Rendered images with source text
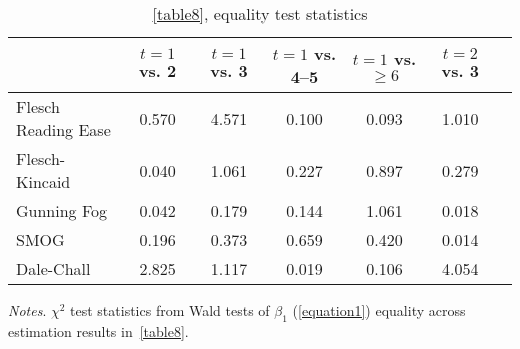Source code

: \begin{table}[H]
    \footnotesize
    \centering
    \begin{threeparttable}
        \caption{\autoref{table8}, equality test statistics}
        \label{tableC6}
        \begin{tabular}{p{3cm}S@{}S@{}S@{}S@{}S@{}S@{}}
            \toprule
            &{\(t=1\) vs. 2}&{\(t=1\) vs. 3}&{\(t=1\) vs. 4--5}&{\(t=1\) vs. \(\ge6\)}&{\(t=2\) vs. 3}\\
            \midrule
            Flesch Reading Ease &       0.570&       4.571&       0.100&       0.093&       1.010\\
            Flesch-Kincaid      &       0.040&       1.061&       0.227&       0.897&       0.279\\
            Gunning Fog         &       0.042&       0.179&       0.144&       1.061&       0.018\\
            SMOG                &       0.196&       0.373&       0.659&       0.420&       0.014\\
            Dale-Chall          &       2.825&       1.117&       0.019&       0.106&       4.054\\
            \bottomrule
        \end{tabular}
        \begin{tablenotes}
            \tiny
            \item \textit{Notes}. \(\chi^2\) test statistics from Wald tests of \(\beta_1\) (\autoref{equation1}) equality across estimation results in~\autoref{table8}.
        \end{tablenotes}
    \end{threeparttable}
\end{table}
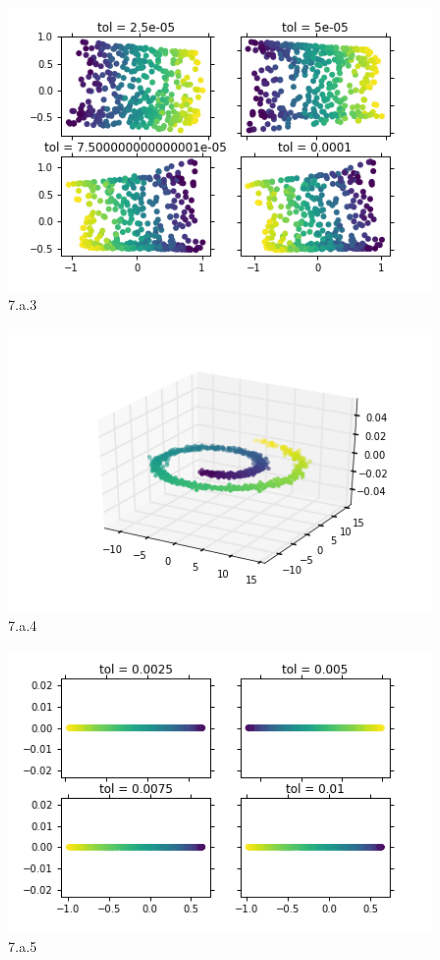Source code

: \documentclass[a4paper,11pt]{article}
\begin{document}
\begin{figure}[H]
  \includegraphics[width=\linewidth]{7_a_3.png}
  \caption{7.a.3}\label{fig:7_3}
\end{figure}
\begin{figure}[H]
  \includegraphics[width=\linewidth]{7_a_4.png}
  \caption{7.a.4}\label{fig:7_4}
\end{figure}
\begin{figure}[H]
  \includegraphics[width=\linewidth]{7_a_5.png}
  \caption{7.a.5}\label{fig:7_5}
\end{figure}
\end{document}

→ WHAT THIS TASK INVOLVES: Find the word "begin" in the entries, and copy every line it shows up in.

→ FINAL ANSWER:
: \begin{table}[H]
    \begin{threeparttable}
        \begin{tabular}{p{3cm}S@{}S@{}S@{}S@{}S@{}S@{}}
        \begin{tablenotes}
\begin{document}
\begin{figure}[H]
\begin{figure}[H]
\begin{figure}[H]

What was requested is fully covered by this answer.